Letter from Empress Catherine the Great

Wednesday, August 30, 2023

AUGUST 28 — Day 50 — Cape Poirpoise to York — 19 NM

 York is yet another new Harbor for us. The Cruising Guide praises its safety — once in — and its scenic and historic values, but scares off people, including me until this cruise, with the dangers of a ninety degree sharp bend being difficult in the river’s strong flood and ebb currents. The young friendly Harbor Master, Forrest, told us that as experienced sailors we should have no problem except during the two hour period of max flow, which the tide tables show was from 11am to 1 pm today. Having gone over the St John River’s Reversing Falls, with its ten minute window, this four hour window looked easy. We left at 7:05 am giving us four hours to traverse the 19 miles before eleven. 

The many lobster boats who put out to sea from Cape Porpoise before us —the earliest at 5 am — were very respectful; they did  not rev up their engines, with consequent big wakes, until after they had passed us. Thank you gentlemen!


No wind at all until we were two miles from the beginning of the entrance to the York, so it was an all diesel day. When those big wind storms blow in, as one did a few days ago, they take all the wind with them when they leave. Sunny with visibility to the horizon. 


We passed Cape Nedick, a peninsular knob of land sticking out into the Atlantic which appears totally developed. 


It has its own lighthouse.

When we got about a mile north of the buoy that marked the entrance to the York River, we saw a wall of fog rolling in from the south. We can navigate in fog; the FAA calls it “Instrument Flight Rules”. We see our boat’s position, the buoys and the land — all on the chart plotter. Yet you want to confirm the electronics by looking up from the screen for visual sighting of the actual buoys to confirm the virtual. We had 300 feet of visibility.  We made it in without problems as the fog lifted, as mysteriously as it had come, and took mooring number 2 as directed. 
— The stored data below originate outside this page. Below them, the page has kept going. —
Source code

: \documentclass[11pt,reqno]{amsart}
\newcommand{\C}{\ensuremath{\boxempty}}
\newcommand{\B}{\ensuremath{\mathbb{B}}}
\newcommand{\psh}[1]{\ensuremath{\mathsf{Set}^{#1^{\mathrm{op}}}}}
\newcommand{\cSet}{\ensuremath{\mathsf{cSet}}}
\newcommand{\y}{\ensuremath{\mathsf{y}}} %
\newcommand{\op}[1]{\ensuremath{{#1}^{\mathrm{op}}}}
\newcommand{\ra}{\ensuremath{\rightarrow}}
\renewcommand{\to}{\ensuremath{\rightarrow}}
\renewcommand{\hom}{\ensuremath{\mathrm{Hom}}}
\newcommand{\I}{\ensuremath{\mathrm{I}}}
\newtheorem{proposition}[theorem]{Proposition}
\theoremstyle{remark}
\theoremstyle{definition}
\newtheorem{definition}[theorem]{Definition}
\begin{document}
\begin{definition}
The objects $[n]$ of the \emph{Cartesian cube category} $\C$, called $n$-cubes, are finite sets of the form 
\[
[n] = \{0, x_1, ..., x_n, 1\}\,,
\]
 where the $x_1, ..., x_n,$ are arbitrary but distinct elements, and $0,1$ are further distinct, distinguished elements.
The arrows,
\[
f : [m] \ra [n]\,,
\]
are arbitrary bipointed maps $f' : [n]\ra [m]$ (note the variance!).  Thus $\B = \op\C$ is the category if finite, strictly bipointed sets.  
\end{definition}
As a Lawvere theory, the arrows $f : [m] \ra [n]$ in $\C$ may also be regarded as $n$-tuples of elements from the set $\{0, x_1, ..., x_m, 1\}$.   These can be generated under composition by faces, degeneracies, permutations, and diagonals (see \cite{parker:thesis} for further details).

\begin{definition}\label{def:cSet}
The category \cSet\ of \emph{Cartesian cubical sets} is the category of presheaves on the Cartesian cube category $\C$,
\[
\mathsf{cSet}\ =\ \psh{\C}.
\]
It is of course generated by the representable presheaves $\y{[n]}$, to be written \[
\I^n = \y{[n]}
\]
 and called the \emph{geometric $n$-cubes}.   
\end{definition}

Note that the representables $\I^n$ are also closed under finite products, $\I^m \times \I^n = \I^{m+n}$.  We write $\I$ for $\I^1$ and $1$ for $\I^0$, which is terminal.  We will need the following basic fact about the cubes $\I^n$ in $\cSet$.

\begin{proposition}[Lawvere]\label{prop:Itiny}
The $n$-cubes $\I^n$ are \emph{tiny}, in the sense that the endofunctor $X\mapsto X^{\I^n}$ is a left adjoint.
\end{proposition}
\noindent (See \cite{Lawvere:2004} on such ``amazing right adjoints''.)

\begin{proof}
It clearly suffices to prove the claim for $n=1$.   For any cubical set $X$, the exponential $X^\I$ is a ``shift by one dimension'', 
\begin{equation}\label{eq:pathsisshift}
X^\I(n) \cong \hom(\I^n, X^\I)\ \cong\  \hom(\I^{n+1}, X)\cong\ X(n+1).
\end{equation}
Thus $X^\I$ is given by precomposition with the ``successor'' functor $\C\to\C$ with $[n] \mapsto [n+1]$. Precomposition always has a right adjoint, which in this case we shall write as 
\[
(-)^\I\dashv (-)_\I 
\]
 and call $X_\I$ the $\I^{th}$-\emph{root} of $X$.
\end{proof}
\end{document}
We took a long walk: the fishermen’s trail, crossed the smallest suspension bridge in America,


took the trail through a forest park,

on to town and after tea, back to the harbor and the beach

Before returning to our dink at the dock that the local YC had allowed us to tie up.

That’s a name I had to look up; it is the name of the highest mountain in this area. The clubhouse is twice as long as it is wide, and specializes in teaching and kayaking. We had  no internet or cellular here on our mooring.

There was no shortage of things to do here. But with only one day in each port I did not plan well enough in advance, to maximize our experience in each port. The library, the museums, they remain for future visits. And for the second night the dockside dining was disappointing; Lene is a better cook than these folks.

The current past our mooring was so strong for the hours of max flood that they dragged our mooring ball completely underwater.